**Goal of the exercise**
Of the lines listed below, return exactly those that run from the line containing "This is essential" through the line containing "Sure, there's no", both included.

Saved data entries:
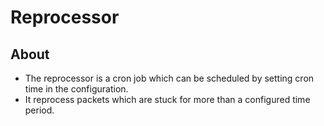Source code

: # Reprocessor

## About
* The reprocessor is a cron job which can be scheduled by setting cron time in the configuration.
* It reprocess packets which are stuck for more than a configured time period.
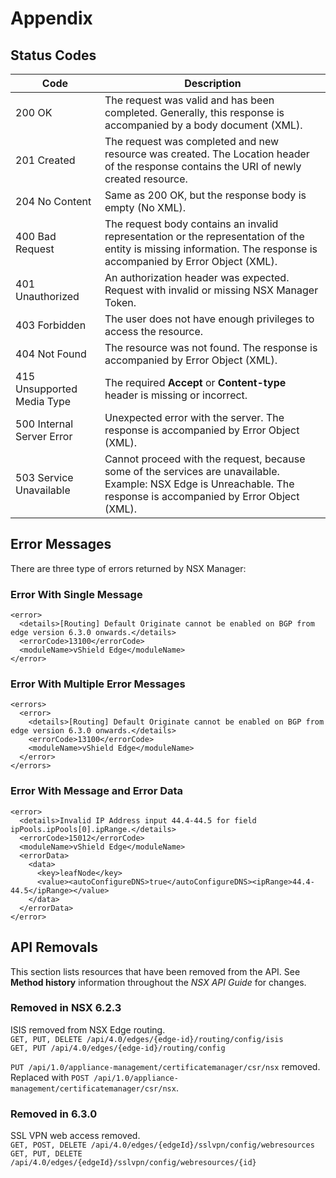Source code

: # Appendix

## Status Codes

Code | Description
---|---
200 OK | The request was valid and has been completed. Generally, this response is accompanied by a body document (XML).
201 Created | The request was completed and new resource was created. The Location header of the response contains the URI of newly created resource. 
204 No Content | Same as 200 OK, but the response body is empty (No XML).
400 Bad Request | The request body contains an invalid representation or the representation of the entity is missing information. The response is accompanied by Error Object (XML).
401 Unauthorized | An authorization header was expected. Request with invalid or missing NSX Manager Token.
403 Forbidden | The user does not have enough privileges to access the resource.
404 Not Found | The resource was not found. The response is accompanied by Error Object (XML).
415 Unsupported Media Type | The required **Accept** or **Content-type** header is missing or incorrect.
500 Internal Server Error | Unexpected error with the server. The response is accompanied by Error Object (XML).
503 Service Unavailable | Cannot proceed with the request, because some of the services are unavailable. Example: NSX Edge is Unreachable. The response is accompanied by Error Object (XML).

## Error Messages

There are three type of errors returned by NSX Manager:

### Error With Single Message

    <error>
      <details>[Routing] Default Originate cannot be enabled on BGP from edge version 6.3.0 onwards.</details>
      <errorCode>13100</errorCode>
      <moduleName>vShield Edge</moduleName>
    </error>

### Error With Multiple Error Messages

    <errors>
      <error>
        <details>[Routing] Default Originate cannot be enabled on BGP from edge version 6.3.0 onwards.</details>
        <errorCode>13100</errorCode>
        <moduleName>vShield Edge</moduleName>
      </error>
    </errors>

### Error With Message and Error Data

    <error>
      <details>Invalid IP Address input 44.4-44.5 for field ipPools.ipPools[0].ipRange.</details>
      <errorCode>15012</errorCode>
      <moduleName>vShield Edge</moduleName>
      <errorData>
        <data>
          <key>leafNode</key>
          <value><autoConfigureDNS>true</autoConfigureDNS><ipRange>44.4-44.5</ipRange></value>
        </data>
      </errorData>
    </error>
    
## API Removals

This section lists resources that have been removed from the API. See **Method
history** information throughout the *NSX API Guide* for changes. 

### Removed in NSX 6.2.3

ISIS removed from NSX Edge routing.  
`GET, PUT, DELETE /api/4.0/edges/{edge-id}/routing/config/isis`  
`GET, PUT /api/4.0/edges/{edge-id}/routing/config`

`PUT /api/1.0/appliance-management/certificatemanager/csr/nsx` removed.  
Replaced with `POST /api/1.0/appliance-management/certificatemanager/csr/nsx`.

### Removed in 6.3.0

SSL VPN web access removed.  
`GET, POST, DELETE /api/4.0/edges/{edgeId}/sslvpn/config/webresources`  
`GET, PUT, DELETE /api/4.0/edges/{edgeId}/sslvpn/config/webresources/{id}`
* * *
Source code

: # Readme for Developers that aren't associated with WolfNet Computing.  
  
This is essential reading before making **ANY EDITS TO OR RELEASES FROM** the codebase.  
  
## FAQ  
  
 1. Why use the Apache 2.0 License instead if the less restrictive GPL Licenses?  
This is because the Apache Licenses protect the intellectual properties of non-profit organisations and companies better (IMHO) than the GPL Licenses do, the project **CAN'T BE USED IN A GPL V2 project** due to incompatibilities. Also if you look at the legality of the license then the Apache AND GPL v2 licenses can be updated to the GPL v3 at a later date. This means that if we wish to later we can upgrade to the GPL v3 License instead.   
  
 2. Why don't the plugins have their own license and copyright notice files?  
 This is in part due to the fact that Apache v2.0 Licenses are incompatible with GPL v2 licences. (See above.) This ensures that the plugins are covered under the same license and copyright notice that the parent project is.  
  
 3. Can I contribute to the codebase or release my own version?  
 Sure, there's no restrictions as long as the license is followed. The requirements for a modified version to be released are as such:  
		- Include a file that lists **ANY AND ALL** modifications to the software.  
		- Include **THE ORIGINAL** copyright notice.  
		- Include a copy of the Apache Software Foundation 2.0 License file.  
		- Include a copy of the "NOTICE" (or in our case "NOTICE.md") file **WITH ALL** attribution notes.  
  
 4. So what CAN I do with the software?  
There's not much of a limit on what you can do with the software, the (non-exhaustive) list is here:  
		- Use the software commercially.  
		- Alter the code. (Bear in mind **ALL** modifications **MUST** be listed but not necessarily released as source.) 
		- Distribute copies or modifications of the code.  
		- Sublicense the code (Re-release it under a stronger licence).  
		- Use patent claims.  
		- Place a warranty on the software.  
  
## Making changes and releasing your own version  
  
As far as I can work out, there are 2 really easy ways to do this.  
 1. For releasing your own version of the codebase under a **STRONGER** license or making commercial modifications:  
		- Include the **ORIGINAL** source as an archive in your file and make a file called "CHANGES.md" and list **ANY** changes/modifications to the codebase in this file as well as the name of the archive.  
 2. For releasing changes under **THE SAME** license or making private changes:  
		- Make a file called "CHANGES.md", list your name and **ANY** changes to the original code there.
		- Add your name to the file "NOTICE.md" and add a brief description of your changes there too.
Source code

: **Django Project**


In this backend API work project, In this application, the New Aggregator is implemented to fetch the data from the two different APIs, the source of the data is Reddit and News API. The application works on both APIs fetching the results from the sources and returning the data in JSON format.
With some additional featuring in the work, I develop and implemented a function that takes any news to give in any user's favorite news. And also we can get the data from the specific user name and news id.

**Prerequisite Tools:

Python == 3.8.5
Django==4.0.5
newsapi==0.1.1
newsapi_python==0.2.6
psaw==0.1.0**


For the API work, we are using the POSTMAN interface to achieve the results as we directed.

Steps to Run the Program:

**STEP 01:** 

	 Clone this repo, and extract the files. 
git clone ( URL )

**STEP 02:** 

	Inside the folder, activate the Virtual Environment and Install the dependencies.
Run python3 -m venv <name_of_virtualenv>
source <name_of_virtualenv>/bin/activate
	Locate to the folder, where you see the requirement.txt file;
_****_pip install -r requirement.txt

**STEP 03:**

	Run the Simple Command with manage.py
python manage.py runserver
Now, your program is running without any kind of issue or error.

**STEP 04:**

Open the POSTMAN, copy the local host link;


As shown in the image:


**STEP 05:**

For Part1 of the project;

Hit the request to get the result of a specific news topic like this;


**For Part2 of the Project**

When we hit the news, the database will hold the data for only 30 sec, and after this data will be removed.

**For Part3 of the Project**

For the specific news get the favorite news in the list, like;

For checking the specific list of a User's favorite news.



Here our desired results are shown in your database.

**Result**
This is essential reading before making **ANY EDITS TO OR RELEASES FROM** the codebase.  
  
## FAQ  
  
 1. Why use the Apache 2.0 License instead if the less restrictive GPL Licenses?  
This is because the Apache Licenses protect the intellectual properties of non-profit organisations and companies better (IMHO) than the GPL Licenses do, the project **CAN'T BE USED IN A GPL V2 project** due to incompatibilities. Also if you look at the legality of the license then the Apache AND GPL v2 licenses can be updated to the GPL v3 at a later date. This means that if we wish to later we can upgrade to the GPL v3 License instead.   
  
 2. Why don't the plugins have their own license and copyright notice files?  
 This is in part due to the fact that Apache v2.0 Licenses are incompatible with GPL v2 licences. (See above.) This ensures that the plugins are covered under the same license and copyright notice that the parent project is.  
  
 3. Can I contribute to the codebase or release my own version?  
 Sure, there's no restrictions as long as the license is followed. The requirements for a modified version to be released are as such:  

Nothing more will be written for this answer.